# WHAT THIS TASK INVOLVES
Nothing but the lines from the line with "人々の価値観が多様化している" through the end of the data is to be copied, and each is to be copied exactly.

Saved entries:
----

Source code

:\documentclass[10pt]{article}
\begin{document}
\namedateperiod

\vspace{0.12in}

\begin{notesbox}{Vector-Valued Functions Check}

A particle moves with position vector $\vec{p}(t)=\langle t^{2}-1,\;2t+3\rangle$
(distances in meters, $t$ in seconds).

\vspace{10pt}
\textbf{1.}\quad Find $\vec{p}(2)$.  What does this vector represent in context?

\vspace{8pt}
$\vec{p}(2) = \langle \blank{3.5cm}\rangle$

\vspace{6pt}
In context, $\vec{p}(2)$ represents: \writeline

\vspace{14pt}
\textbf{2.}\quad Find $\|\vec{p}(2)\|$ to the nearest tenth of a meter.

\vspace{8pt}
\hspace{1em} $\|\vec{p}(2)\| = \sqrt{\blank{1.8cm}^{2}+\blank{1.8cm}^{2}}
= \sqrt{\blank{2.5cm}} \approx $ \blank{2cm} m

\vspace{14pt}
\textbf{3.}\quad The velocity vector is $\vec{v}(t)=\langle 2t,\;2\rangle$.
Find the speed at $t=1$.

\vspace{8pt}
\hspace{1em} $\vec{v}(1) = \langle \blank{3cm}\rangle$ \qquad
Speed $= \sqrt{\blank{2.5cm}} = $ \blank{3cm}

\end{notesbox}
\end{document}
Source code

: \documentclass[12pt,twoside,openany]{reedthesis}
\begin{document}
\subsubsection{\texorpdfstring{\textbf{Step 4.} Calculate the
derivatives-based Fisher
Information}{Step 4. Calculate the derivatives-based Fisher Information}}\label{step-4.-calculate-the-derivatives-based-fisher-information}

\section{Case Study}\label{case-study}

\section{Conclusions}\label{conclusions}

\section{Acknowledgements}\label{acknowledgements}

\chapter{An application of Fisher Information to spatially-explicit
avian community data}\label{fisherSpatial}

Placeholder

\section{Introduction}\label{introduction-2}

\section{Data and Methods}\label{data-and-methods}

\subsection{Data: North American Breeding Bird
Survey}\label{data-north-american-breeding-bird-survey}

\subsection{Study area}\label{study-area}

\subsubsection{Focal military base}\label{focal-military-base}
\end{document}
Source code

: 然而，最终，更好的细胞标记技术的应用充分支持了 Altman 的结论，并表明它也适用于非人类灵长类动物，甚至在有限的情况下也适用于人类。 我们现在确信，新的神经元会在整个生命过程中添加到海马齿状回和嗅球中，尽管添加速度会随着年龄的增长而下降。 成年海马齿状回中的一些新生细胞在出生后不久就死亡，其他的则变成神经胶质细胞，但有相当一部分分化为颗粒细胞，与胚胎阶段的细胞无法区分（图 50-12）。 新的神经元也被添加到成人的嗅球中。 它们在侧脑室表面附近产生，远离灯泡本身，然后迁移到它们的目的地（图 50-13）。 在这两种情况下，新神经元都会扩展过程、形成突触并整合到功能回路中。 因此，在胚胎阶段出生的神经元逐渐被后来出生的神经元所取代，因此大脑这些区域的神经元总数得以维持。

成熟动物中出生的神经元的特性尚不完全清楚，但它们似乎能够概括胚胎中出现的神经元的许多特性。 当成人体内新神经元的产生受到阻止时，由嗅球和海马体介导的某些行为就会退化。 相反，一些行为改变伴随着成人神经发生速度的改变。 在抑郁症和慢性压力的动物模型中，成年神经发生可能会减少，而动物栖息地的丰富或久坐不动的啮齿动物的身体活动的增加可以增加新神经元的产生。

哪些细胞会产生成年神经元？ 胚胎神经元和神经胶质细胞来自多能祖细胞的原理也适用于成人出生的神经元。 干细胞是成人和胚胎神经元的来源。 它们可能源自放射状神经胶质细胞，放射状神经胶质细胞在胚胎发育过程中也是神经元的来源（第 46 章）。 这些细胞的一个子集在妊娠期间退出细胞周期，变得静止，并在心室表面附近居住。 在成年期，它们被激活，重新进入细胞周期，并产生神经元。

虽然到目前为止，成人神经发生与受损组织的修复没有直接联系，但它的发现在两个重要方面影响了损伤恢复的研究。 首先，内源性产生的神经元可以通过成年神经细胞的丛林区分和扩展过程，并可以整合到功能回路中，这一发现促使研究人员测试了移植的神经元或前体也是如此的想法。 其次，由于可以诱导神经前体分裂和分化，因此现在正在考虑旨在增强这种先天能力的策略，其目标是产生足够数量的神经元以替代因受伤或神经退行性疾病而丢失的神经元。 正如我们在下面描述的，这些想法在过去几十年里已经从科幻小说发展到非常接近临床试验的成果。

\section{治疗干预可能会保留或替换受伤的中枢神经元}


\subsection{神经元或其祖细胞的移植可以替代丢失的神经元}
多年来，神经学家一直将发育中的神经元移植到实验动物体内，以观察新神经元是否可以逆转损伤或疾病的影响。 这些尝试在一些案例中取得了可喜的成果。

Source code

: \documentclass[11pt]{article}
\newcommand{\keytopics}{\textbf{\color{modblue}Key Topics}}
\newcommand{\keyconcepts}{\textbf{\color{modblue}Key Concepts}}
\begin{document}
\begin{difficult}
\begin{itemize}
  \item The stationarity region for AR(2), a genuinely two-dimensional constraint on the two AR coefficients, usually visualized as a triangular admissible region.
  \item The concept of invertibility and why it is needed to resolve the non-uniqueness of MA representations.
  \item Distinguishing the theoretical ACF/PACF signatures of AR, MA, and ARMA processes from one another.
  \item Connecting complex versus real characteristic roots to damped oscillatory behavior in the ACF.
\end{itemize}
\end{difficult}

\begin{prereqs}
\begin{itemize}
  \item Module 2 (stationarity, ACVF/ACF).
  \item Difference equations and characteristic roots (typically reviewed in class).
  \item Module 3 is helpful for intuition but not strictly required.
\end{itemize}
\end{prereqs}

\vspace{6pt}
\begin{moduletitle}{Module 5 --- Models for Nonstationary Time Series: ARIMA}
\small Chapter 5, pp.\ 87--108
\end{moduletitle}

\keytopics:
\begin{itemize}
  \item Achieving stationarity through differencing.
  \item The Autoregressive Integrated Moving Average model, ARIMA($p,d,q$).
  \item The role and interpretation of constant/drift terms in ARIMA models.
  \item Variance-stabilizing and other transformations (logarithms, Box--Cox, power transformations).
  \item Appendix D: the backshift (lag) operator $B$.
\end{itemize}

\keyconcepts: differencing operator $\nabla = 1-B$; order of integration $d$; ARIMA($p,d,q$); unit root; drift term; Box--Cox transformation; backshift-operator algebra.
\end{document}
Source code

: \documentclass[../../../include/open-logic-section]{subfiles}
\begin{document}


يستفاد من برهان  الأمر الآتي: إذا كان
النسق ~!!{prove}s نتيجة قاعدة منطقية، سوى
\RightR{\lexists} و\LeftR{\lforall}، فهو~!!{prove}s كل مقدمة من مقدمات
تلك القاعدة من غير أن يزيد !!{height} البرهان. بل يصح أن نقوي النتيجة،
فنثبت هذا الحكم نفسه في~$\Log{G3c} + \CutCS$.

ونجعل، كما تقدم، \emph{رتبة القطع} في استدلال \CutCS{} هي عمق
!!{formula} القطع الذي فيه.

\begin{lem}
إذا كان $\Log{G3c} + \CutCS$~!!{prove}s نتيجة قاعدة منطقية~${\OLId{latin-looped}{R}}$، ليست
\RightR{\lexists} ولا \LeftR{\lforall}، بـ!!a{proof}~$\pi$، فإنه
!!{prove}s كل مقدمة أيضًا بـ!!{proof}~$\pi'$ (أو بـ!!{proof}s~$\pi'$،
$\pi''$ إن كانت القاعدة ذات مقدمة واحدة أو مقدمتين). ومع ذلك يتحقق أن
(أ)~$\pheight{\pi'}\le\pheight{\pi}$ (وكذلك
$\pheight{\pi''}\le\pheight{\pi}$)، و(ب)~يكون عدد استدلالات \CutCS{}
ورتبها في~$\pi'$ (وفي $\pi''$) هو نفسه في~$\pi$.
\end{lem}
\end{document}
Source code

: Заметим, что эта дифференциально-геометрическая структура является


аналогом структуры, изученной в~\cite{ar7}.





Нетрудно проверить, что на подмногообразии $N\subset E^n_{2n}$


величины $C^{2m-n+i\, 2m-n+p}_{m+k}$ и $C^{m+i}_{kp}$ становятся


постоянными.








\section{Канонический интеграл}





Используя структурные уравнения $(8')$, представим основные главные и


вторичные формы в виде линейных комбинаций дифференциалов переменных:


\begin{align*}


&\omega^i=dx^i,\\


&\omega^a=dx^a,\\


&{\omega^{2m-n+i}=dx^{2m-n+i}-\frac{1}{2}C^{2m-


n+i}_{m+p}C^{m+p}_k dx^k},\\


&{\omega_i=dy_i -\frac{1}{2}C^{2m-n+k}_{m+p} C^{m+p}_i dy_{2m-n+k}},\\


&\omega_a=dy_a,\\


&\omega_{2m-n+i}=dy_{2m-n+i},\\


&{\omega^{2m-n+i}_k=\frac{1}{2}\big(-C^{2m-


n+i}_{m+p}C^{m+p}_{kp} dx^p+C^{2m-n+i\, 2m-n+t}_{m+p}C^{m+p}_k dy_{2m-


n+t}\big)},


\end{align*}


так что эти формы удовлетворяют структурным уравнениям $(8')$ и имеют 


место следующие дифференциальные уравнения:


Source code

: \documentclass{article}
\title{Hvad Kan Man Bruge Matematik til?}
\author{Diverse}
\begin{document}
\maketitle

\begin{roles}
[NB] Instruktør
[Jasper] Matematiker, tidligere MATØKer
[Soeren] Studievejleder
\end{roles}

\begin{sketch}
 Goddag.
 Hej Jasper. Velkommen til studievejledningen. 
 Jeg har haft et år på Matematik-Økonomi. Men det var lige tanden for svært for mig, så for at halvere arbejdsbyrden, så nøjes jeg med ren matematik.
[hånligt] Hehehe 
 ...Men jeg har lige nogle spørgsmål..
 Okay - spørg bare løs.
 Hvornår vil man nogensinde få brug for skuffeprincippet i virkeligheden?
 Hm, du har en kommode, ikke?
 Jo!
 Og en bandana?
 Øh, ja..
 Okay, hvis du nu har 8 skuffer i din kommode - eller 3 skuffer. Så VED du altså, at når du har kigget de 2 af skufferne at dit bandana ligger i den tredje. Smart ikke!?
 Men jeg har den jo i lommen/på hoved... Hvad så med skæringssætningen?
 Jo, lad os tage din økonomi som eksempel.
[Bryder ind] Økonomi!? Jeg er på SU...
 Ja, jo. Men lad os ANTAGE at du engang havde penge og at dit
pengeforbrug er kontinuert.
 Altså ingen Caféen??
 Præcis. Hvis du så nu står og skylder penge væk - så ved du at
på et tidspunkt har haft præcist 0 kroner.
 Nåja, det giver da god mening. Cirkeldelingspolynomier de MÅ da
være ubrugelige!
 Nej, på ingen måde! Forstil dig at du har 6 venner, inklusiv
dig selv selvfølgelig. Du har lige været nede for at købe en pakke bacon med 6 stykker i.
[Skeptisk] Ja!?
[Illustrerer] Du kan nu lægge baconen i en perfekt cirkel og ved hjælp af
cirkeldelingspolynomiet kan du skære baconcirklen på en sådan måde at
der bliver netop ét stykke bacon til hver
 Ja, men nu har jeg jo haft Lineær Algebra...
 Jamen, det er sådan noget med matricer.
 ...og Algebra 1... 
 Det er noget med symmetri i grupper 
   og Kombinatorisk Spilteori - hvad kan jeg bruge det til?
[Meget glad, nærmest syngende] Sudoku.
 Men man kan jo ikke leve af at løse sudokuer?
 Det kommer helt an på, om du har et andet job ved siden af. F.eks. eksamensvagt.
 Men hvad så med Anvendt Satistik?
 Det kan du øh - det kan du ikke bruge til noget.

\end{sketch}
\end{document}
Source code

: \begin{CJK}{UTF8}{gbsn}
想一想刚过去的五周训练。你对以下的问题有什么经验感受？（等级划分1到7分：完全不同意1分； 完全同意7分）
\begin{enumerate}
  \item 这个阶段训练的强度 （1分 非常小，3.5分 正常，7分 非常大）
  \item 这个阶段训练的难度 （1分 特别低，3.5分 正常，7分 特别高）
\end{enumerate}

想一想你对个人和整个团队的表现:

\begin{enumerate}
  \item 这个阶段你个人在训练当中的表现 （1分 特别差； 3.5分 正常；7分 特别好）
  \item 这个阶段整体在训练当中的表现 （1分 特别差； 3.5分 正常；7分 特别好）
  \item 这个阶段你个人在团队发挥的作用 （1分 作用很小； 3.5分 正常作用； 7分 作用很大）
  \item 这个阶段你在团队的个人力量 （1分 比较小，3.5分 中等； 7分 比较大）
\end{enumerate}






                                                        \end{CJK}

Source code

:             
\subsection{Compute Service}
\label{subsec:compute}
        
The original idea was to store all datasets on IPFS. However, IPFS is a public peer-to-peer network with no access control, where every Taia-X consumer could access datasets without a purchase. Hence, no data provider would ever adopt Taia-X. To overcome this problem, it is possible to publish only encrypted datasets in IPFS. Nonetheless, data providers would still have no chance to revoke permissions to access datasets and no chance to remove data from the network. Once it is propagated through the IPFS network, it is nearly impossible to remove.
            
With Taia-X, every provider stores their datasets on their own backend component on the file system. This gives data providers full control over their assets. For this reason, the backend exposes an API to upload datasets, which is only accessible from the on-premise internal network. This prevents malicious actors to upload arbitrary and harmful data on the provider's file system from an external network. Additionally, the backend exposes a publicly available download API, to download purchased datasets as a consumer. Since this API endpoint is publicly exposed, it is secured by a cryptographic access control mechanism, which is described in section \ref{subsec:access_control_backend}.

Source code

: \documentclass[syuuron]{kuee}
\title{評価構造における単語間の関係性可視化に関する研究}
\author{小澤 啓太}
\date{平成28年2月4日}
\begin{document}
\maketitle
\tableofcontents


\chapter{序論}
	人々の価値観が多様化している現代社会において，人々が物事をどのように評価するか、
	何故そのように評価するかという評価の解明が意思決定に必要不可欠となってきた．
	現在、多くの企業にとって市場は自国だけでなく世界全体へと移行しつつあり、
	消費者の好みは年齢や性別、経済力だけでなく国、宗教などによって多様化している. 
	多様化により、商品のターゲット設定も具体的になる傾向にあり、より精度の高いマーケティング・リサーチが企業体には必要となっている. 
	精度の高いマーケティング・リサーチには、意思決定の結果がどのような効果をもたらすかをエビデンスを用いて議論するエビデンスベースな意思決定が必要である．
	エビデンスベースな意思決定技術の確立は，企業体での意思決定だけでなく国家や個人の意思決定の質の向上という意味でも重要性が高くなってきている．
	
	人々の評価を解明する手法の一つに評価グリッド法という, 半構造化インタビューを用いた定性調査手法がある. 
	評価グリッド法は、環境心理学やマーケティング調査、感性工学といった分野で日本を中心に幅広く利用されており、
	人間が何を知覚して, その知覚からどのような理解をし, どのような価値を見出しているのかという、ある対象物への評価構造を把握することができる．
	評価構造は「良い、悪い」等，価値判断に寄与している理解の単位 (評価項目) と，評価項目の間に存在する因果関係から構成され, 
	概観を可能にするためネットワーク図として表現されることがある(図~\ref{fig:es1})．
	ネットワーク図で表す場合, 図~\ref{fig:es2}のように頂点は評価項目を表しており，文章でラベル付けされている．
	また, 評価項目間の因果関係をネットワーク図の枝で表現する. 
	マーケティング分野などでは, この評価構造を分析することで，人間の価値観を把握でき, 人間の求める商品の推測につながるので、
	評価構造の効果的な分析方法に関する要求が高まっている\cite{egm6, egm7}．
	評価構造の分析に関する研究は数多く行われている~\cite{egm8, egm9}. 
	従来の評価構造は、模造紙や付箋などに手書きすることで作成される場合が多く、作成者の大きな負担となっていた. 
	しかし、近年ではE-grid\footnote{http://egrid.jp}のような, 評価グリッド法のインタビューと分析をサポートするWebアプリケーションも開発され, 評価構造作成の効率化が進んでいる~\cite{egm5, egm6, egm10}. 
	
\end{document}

----

# EXERCISE OUTPUT
	人々の価値観が多様化している現代社会において，人々が物事をどのように評価するか、
	何故そのように評価するかという評価の解明が意思決定に必要不可欠となってきた．
	現在、多くの企業にとって市場は自国だけでなく世界全体へと移行しつつあり、
	消費者の好みは年齢や性別、経済力だけでなく国、宗教などによって多様化している. 
	多様化により、商品のターゲット設定も具体的になる傾向にあり、より精度の高いマーケティング・リサーチが企業体には必要となっている. 
	精度の高いマーケティング・リサーチには、意思決定の結果がどのような効果をもたらすかをエビデンスを用いて議論するエビデンスベースな意思決定が必要である．
	エビデンスベースな意思決定技術の確立は，企業体での意思決定だけでなく国家や個人の意思決定の質の向上という意味でも重要性が高くなってきている．
	
	人々の評価を解明する手法の一つに評価グリッド法という, 半構造化インタビューを用いた定性調査手法がある. 
	評価グリッド法は、環境心理学やマーケティング調査、感性工学といった分野で日本を中心に幅広く利用されており、
	人間が何を知覚して, その知覚からどのような理解をし, どのような価値を見出しているのかという、ある対象物への評価構造を把握することができる．
	評価構造は「良い、悪い」等，価値判断に寄与している理解の単位 (評価項目) と，評価項目の間に存在する因果関係から構成され, 
	概観を可能にするためネットワーク図として表現されることがある(図~\ref{fig:es1})．
	ネットワーク図で表す場合, 図~\ref{fig:es2}のように頂点は評価項目を表しており，文章でラベル付けされている．
	また, 評価項目間の因果関係をネットワーク図の枝で表現する. 
	マーケティング分野などでは, この評価構造を分析することで，人間の価値観を把握でき, 人間の求める商品の推測につながるので、
	評価構造の効果的な分析方法に関する要求が高まっている\cite{egm6, egm7}．
	評価構造の分析に関する研究は数多く行われている~\cite{egm8, egm9}. 
	従来の評価構造は、模造紙や付箋などに手書きすることで作成される場合が多く、作成者の大きな負担となっていた. 
	しかし、近年ではE-grid\footnote{http://egrid.jp}のような, 評価グリッド法のインタビューと分析をサポートするWebアプリケーションも開発され, 評価構造作成の効率化が進んでいる~\cite{egm5, egm6, egm10}. 
	
\end{document}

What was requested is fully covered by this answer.